Among the records that follow, find each line holding the word "theoremstyle" and copy it.

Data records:
Start of Block

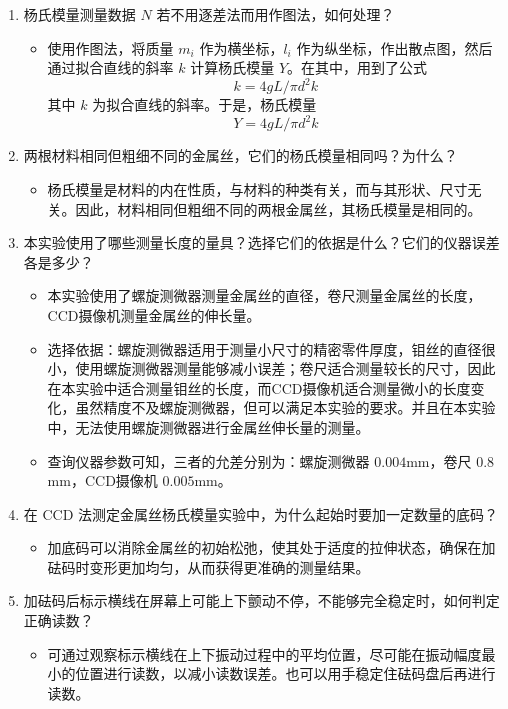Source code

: \documentclass[zihao=5, UTF8]{article}
\theoremstyle{MyLineTheoremStyle} %
\theoremstyle{MyBlockTheoremStyle} %
\theoremstyle{MySubsubsectionStyle} %
\begin{document}
\begin{enumerate}
    \item 杨氏模量测量数据 $N$ 若不用逐差法而用作图法，如何处理？
    \begin{itemize}
      \item 使用作图法，将质量 $m_i$ 作为横坐标，$l_i$ 作为纵坐标，作出散点图，然后通过拟合直线的斜率 $k$ 计算杨氏模量 $Y$。在其中，用到了公式\[k = 4gL/\pi d^2 k\]其中 $k$ 为拟合直线的斜率。于是，杨氏模量 \[Y = 4gL/\pi d^2 k\]
    \end{itemize}
    
    \item 两根材料相同但粗细不同的金属丝，它们的杨氏模量相同吗？为什么？
    \begin{itemize}
        \item 杨氏模量是材料的内在性质，与材料的种类有关，而与其形状、尺寸无关。因此，材料相同但粗细不同的两根金属丝，其杨氏模量是相同的。
    \end{itemize}
    
    \item 本实验使用了哪些测量长度的量具？选择它们的依据是什么？它们的仪器误差各是多少？
    \begin{itemize}
        \item 本实验使用了螺旋测微器测量金属丝的直径，卷尺测量金属丝的长度，CCD摄像机测量金属丝的伸长量。
        \item 选择依据：螺旋测微器适用于测量小尺寸的精密零件厚度，钼丝的直径很小，使用螺旋测微器测量能够减小误差；卷尺适合测量较长的尺寸，因此在本实验中适合测量钼丝的长度，而CCD摄像机适合测量微小的长度变化，虽然精度不及螺旋测微器，但可以满足本实验的要求。并且在本实验中，无法使用螺旋测微器进行金属丝伸长量的测量。
        \item 查询仪器参数可知，三者的允差分别为：螺旋测微器 $0.004$mm，卷尺 $0.8$mm，CCD摄像机 $0.005$mm。
    \end{itemize}
    
    \item 在 CCD 法测定金属丝杨氏模量实验中，为什么起始时要加一定数量的底码？
    \begin{itemize}
        \item 加底码可以消除金属丝的初始松弛，使其处于适度的拉伸状态，确保在加砝码时变形更加均匀，从而获得更准确的测量结果。
    \end{itemize}
    
    \item 加砝码后标示横线在屏幕上可能上下颤动不停，不能够完全稳定时，如何判定正确读数？
    \begin{itemize}
        \item 可通过观察标示横线在上下振动过程中的平均位置，尽可能在振动幅度最小的位置进行读数，以减小读数误差。也可以用手稳定住砝码盘后再进行读数。
    \end{itemize}
    

\end{enumerate}
\end{document}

End of Block

*ANSWER SECTION*
\theoremstyle{MyLineTheoremStyle} %
\theoremstyle{MyBlockTheoremStyle} %
\theoremstyle{MySubsubsectionStyle} %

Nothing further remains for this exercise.